The first and second keels may be configured to be rotatably moveable between the stowed position and the deployed position.

The first and second keels may be substantially planar members. The first and second keels may have a front portion and a rear portion. The front portion of each keel may be pivotably connectable to the watercraft. The front portion of each keel may be pivotably connectable to the keel pivot support member. The first and second keels may include a substantially planar portion between the front portion and the rear portion thereof.

The first and second keels may be substantially U-shaped. In this arrangement the front portion of each keel and the rear portion of each keel curve upwards from the mid portion of the keel. The keel system may further include two or more keel support housings, the keel support housings being attachable to the watercraft and providing support to each keel as each keel moves between the stowed position and the deployed position. The keel support housings may support the rear portion of the keel. The keel support housings may support the mid portion of the keel. The keel support housings may be in the form of collars, through which the keels may pass. The keel support housings may be thrust collars. The keel may include one or more keel support housings. The first and second keels may have a longitudinal axis. The longitudinal axis runs between the front and rear portions of the keel.

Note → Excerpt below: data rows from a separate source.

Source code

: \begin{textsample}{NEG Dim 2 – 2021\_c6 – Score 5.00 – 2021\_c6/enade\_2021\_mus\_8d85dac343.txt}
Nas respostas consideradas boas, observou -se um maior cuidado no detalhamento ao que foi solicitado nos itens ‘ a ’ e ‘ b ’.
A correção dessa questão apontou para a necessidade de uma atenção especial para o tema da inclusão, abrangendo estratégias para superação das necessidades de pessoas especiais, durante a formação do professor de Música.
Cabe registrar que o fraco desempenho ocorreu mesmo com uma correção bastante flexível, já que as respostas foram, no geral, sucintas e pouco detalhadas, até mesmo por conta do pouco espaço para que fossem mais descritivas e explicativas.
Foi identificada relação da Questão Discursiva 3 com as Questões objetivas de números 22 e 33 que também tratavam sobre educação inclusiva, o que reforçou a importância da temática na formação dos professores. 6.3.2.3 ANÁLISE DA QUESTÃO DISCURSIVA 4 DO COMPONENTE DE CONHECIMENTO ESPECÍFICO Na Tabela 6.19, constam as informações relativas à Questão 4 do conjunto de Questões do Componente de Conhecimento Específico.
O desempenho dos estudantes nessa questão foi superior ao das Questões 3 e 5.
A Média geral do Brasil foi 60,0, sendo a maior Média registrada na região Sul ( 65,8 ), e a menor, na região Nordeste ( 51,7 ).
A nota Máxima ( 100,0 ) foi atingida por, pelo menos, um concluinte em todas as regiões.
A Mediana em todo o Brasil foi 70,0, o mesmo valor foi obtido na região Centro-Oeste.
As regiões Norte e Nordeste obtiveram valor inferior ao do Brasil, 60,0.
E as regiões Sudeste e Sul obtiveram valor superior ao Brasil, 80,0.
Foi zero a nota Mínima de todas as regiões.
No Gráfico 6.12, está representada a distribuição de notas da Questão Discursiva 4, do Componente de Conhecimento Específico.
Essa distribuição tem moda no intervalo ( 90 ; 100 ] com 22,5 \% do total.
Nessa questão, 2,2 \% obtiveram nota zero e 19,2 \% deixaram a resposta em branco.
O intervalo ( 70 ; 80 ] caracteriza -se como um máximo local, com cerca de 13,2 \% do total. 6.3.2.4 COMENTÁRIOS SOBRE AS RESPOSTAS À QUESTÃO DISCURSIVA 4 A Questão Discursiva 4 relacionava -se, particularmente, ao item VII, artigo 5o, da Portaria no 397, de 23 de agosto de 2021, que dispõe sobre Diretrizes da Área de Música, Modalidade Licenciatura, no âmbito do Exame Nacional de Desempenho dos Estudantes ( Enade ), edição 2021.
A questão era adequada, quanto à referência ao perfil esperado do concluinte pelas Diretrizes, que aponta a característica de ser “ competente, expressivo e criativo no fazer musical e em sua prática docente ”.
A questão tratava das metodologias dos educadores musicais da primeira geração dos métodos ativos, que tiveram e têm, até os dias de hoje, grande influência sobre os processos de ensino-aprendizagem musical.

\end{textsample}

The first and second keels may be arranged such that the front portion of each keel and the rear portion of each keel lie on the respective

longitudinal axis thereof.

The first and second keels may be configured such that their length is comparable to the length of the watercraft. The first and second keels may be configured such that they are substantially the same length as the length of the watercraft. The first and second keels may be configured such that they are at least two thirds of the length of the watercraft. The keel may be configured such that it is at least one half of the length of the watercraft. The first and second keels may include an extension portion that protrudes towards the stern end, or aft end, of the watercraft. In this arrangement each keel may be substantially the same length as the watercraft.

The first and second keels may be of a height that is comparable to the height of the hull of the watercraft.

The first and second keels may have a substantially rectangular cross- section. The cross-section of the keel in a plane normal to the longitudinal axis of each keel may be substantially rectangular. The first and second keels may have a substantially rectangular cross-section in a plane that is normal to the longitudinal axis of each keel.

The first and second keels may have a substantially V-shaped lower portion. The lower portion of each keel may have a substantially V- shaped cross-section. The cross-section of the lower portion of each keel in a plane normal to the longitudinal axis of the keel may be substantially V-shaped. The lower portion of each keel may have a substantially V- shaped cross-section in a plane that is normal to the longitudinal axis of each keel.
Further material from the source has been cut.